2. Que no hay conciencia de la importancia de la práctica deportiva en el presente y futuro de los jóvenes para su desarrollo a diferentes niveles.
3. Que las faltas de asistencia de los chavales condiciona el trabajo de los entrenadores en los entrenamientos, competiciones y en las decisiones de convocatoria para los fines de semana.
4. Que entrenadores, padres y estudios están llamados al entendimiento por el bien de los chavales a nivel físico, psicológico y social y con ello prevenir y evitar el absentismo o abandono del deporte.
5. Que se relaciona deporte con algo lúdico, que es así, pero se olvida que es un hábito saludable que hay que educar para la vida como lavarse los dientes.
Lo fácil es dar donde más duele, siempre se ha dicho, pero contraproducente porque nos encontramos que castigar quitando el deporte, tiene otras consecuencias perjudiciales para su desarrollo. Además aunque en ocasiones sirva de algo a corto plazo, no sirve a largo plazo. Castigar sin deporte no ayuda a adquirir los valores de la responsabilidad, el sacrificio y el compromiso en los estudios. Se necesitan otras herramientas tiempo, paciencia y flexibilidad. Y recordemos que hay que tomar el deporte como el comer, el dormir o el beber, una necesidad básica para el desarrollo.
Si se admite que este tipo de castigos es fruto de la rabia e impotencia del momento y que una vez pasada la “tormenta” lo que surge es el arrepentimiento, tomamos conciencia de que no es la mejor manera de educar. No se educa desde la rabia e impotencia. Si castigas tiene que ser desde un estado emocional reflexivo y que no sea la rabia quien ponga el castigo. Así evitas arrepentirte y ganar credibilidad.

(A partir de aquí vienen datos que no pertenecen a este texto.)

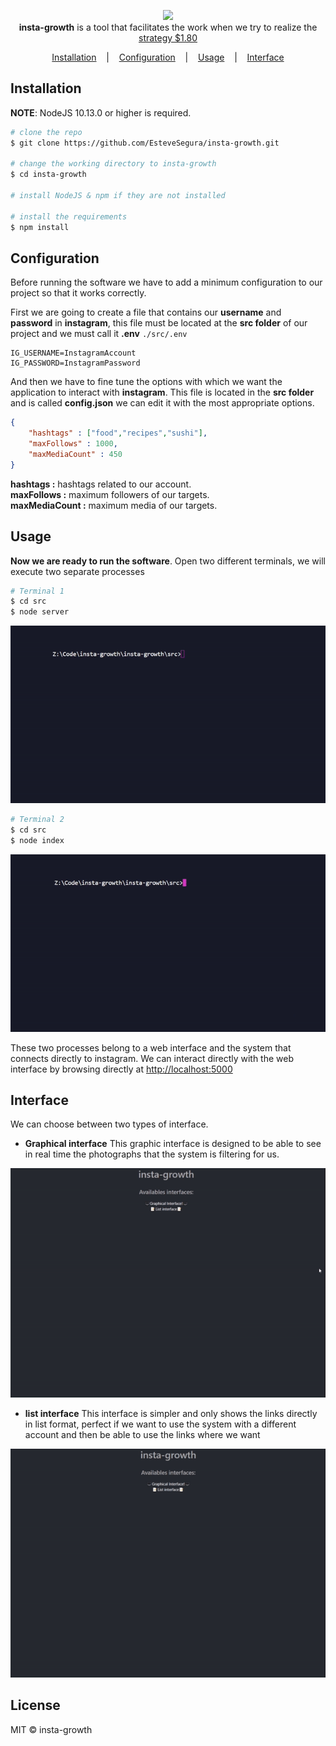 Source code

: <p align=center>

  <img width=300 src="https://i.imgur.com/hTtcGQk.png"/>

  <br>
  <span><strong>insta-growth</strong> is a tool that facilitates the work when we try to realize the <a href="https://www.garyvaynerchuk.com/instagram-for-business-180-strategy-grow-business-brand/">strategy $1.80</a></span>
</p>

<p align="center">
  <a href="#installation">Installation</a>
  &nbsp;&nbsp;&nbsp;|&nbsp;&nbsp;&nbsp;
  <a href="#configuration">Configuration</a>
  &nbsp;&nbsp;&nbsp;|&nbsp;&nbsp;&nbsp;
    <a href="#usage">Usage</a>
      &nbsp;&nbsp;&nbsp;|&nbsp;&nbsp;&nbsp;
    <a href="#interface">Interface</a>
</p>



## Installation

**NOTE**: NodeJS 10.13.0 or higher is required.

```bash
# clone the repo
$ git clone https://github.com/EsteveSegura/insta-growth.git

# change the working directory to insta-growth
$ cd insta-growth

# install NodeJS & npm if they are not installed

# install the requirements
$ npm install
```


## Configuration 
Before running the software we have to add a minimum configuration to our project so that it works correctly.

First we are going to create a file that contains our **username** and **password** in **instagram**, this file must be located at the **src folder** of our project and we must call it **.env**
``./src/.env``

``` env
IG_USERNAME=InstagramAccount   
IG_PASSWORD=InstagramPassword
```

And then we have to fine tune the options with which we want the application to interact with **instagram**. This file is located in the **src folder** and is called **config.json** we can edit it with the most appropriate options.

``` json
{
    "hashtags" : ["food","recipes","sushi"], 
    "maxFollows" : 1000, 
    "maxMediaCount" : 450 
}
```
**hashtags :** hashtags related to our account.  
**maxFollows :** maximum followers of our targets.   
**maxMediaCount :** maximum media of our targets.  

## Usage
**Now we are ready to run the software**. Open two different terminals, we will execute two separate processes
``` bash
# Terminal 1
$ cd src
$ node server
```
<p align="center">
     <img src="./src/frontend/public/img/gif/server.gif"/>
</p>

``` bash
# Terminal 2
$ cd src
$ node index
```

<p align="center">
     <img src="./src/frontend/public/img/gif/index.gif"/>
</p>

These two processes belong to a web interface and the system that connects directly to instagram. We can interact directly with the web interface by browsing directly at <a href="http: //localhost:5000">http://localhost:5000</a>


## Interface
We can choose between two types of interface.  

- **Graphical interface**
This graphic interface is designed to be able to see in real time the photographs that the system is filtering for us.
<p align="center">
     <img src="./src/frontend/public/img/gif/graphical.gif"/>
</p>

- **list interface**
This interface is simpler and only shows the links directly in list format, perfect if we want to use the system with a different account and then be able to use the links where we want
<p align="center">
     <img src="./src/frontend/public/img/gif/list.gif"/>
</p>

## License
MIT © insta-growth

En la mayoría de los casos se da por hecho que si se suspende es porque el deporte quita tiempo.
Cuando desde mi profesión estoy con pre y adolescentes ninguno quiere suspender, lo pasan mal, no quieren dejar el deporte o que les obliguen a dejarlo, se sienten presionados, amenazados, no saben lo que quieren, no saben expresarlo, nadie les entiende, y surgen sentimientos de venganza… así comienza la espiral de malos rollos en casa. Los padres resumen, “es que pasa de todo, es un egoísta, ¡a ver qué haces con él!”.
Por eso creo que la comunicación una vez más es la base de todo. Hay que dejar de dar por hecho las cosas, hacer resúmenes sin conocer el punto de vista del hijo y usar el comodín del deporte para justificar lo que se cree que ocurre. Hay que saber las razones por las que suspende y corregir lo que no funciona.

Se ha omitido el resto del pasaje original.